» **What this task involves**
Filter these entries down to lines holding "Duration".

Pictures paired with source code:
((

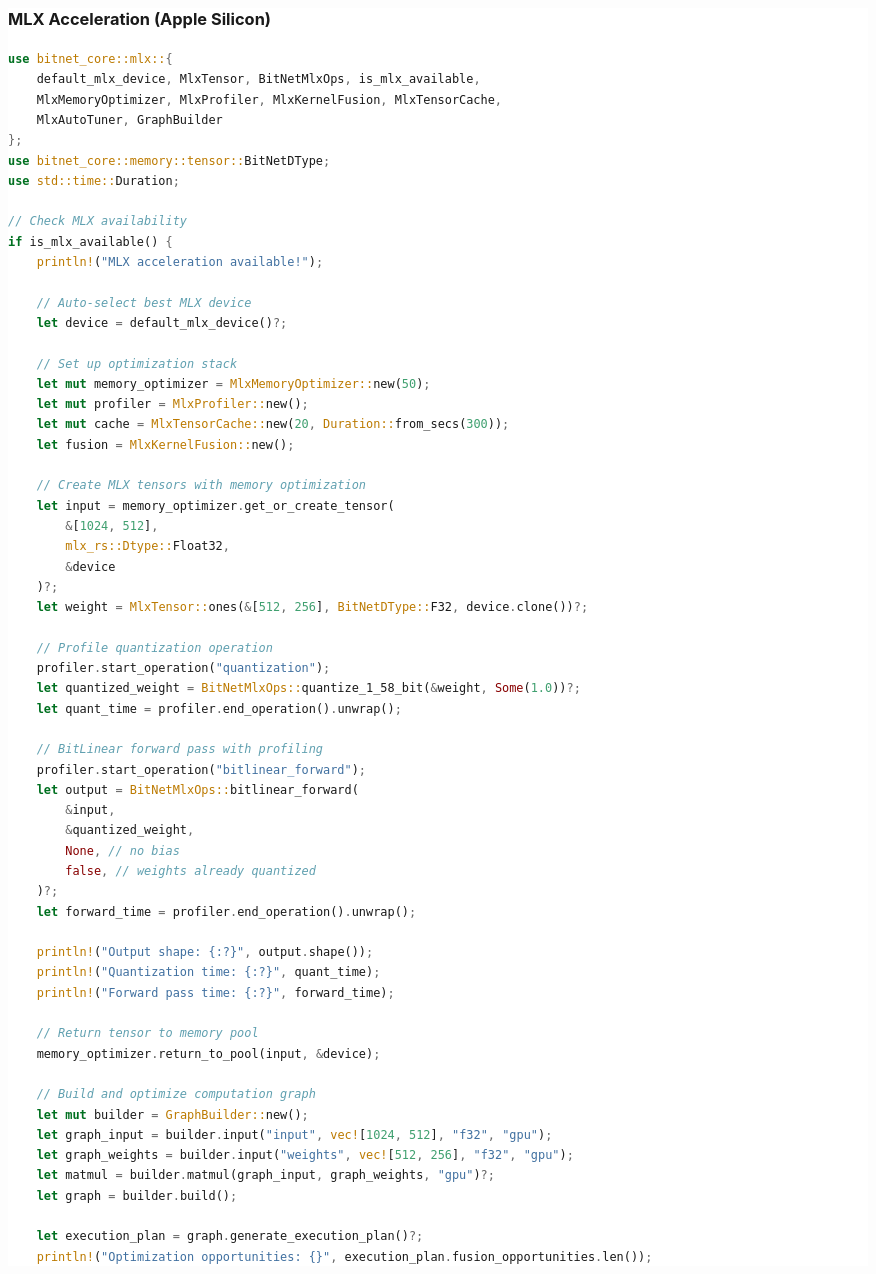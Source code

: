### MLX Acceleration (Apple Silicon)

```rust
use bitnet_core::mlx::{
    default_mlx_device, MlxTensor, BitNetMlxOps, is_mlx_available,
    MlxMemoryOptimizer, MlxProfiler, MlxKernelFusion, MlxTensorCache,
    MlxAutoTuner, GraphBuilder
};
use bitnet_core::memory::tensor::BitNetDType;
use std::time::Duration;

// Check MLX availability
if is_mlx_available() {
    println!("MLX acceleration available!");
    
    // Auto-select best MLX device
    let device = default_mlx_device()?;
    
    // Set up optimization stack
    let mut memory_optimizer = MlxMemoryOptimizer::new(50);
    let mut profiler = MlxProfiler::new();
    let mut cache = MlxTensorCache::new(20, Duration::from_secs(300));
    let fusion = MlxKernelFusion::new();
    
    // Create MLX tensors with memory optimization
    let input = memory_optimizer.get_or_create_tensor(
        &[1024, 512],
        mlx_rs::Dtype::Float32,
        &device
    )?;
    let weight = MlxTensor::ones(&[512, 256], BitNetDType::F32, device.clone())?;
    
    // Profile quantization operation
    profiler.start_operation("quantization");
    let quantized_weight = BitNetMlxOps::quantize_1_58_bit(&weight, Some(1.0))?;
    let quant_time = profiler.end_operation().unwrap();
    
    // BitLinear forward pass with profiling
    profiler.start_operation("bitlinear_forward");
    let output = BitNetMlxOps::bitlinear_forward(
        &input,
        &quantized_weight,
        None, // no bias
        false, // weights already quantized
    )?;
    let forward_time = profiler.end_operation().unwrap();
    
    println!("Output shape: {:?}", output.shape());
    println!("Quantization time: {:?}", quant_time);
    println!("Forward pass time: {:?}", forward_time);
    
    // Return tensor to memory pool
    memory_optimizer.return_to_pool(input, &device);
    
    // Build and optimize computation graph
    let mut builder = GraphBuilder::new();
    let graph_input = builder.input("input", vec![1024, 512], "f32", "gpu");
    let graph_weights = builder.input("weights", vec![512, 256], "f32", "gpu");
    let matmul = builder.matmul(graph_input, graph_weights, "gpu")?;
    let graph = builder.build();
    
    let execution_plan = graph.generate_execution_plan()?;
    println!("Optimization opportunities: {}", execution_plan.fusion_opportunities.len());
```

))

» **Completed task**
use std::time::Duration;
    let mut cache = MlxTensorCache::new(20, Duration::from_secs(300));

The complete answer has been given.